Yamaguchi forces him to look up when he slips a hand into his. They haven’t held hands since grade school and Kei had forgotten just how much of a furnace Yamaguchi’s hands were. Yamaguchi is smiling, genuine, and Kei can see the stars in his eyes. 

There are many things people compare Yamaguchi and Kei to. The stars and the moon. The spear and his shield. A master and his dog. It’s hard to tell, with the last one, who is the master and who is the dog. Hinata would say that Yamaguchi was the dog, trailing behind Kei like a leashed puppy. Kei thinks that he is the dog, Yamaguchi is the only one who can drag him around and make him  _ listen. _

So after that, they fall into something that is sort of a relationship. Kei doesn’t know what to call it, because Yamaguchi didn’t ask him out, but they say “I love you” more anyways and Kei likes it. He likes telling Yamaguchi good night and adding hearts at the end. 

+

“Tsukki!” Yamaguchi calls from across the gym. “Come practice with me and Suga-san!” 

Kei looks and trots over to them. He really is like Yamaguchi’s dog, whether he likes it or not. Forming a triangle, the three of them pass to each other. It falls into a rhythm that Kei likes, bump, watch, wait, bump and repeat. Then, Daichi claps his hands and his voice echoes through the room. How Daichi does that is unknown to Kei, some magic captain ability. 

Daichi splits them up into two groups: the A team and the B team. Kei looks across the net at Yamaguchi, who smirks competitively back. Kei likes to think that Yamaguchi learned how to be snarky from him. 

There’s a clear difference between the A team and the B team. Even if you didn’t know Kurasuno, you could still probably tell; Kei stands on one side, with Hinata and Kageyama and Asahi and Tanaka and Noya. Yamaguchi stands on the other, with Daichi and Suga and Kinoshita and Narita. But Kei knows not to underestimate his opponents, and he knows especially not to underestimate Yamaguchi. 

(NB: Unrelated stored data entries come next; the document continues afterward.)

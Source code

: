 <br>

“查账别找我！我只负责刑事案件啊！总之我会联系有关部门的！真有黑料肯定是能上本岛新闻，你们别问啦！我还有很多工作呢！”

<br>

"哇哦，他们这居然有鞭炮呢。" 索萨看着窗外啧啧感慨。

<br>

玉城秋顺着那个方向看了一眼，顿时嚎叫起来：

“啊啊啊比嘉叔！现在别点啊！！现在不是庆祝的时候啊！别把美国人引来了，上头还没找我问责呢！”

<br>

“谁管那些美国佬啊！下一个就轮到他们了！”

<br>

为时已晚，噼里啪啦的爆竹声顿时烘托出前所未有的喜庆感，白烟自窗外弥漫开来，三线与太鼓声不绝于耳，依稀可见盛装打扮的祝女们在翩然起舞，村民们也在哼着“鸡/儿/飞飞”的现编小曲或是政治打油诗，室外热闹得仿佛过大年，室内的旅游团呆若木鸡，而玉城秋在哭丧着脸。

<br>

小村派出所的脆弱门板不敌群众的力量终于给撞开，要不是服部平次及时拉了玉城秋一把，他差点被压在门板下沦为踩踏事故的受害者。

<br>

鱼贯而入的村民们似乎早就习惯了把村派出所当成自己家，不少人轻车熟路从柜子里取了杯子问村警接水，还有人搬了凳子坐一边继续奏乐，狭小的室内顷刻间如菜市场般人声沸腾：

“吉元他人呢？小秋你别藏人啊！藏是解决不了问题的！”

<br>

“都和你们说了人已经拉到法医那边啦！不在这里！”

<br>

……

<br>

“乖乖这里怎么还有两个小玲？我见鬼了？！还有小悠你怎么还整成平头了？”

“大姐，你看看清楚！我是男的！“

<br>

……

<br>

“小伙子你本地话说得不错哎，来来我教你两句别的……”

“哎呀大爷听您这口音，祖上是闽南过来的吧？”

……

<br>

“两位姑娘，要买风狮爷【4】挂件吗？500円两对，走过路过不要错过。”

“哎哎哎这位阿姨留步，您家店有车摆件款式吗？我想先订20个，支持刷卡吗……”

Yachi blows the whistle, acting as their referee. Kei snaps into action. Daichi starts by aiming a serve right at Hinata, their weakest receiver, but Noya slides in front and under the ball. It floats high and Kei glances at Kageyama, who is focused and already smiling that scary smile of his. He sets it perfectly, just as Kei expected, and Hinata hits it. He hears the slam on the floor. 

Asahi serves for them next and Kei doesn’t pay attention. He’s looking forward and sees in his peripheral, that the ball sails over. Daichi receives it and Kei calculates. It will go to Suga, who is most likely to set to center, except that Hinata can get there quickly and Kei is already positioned for it. 

So Suga will set to the sides. 

Yamaguchi. 

Kei moves in front of his childhood best friend and jumps. Yamaguchi has a strong arm and there are plenty of times when Yamaguchi’s trajectory is unpredictable, but Kei doesn’t need to fully stop him. He just needs to narrow it down. He blocks Yamaguchi’s right with his long fingers, spreading his hands to make use of their full width. Yamaguchi glares at him and he smirks. It’s a trademark at this point, his smirk is what annoys people most in court. 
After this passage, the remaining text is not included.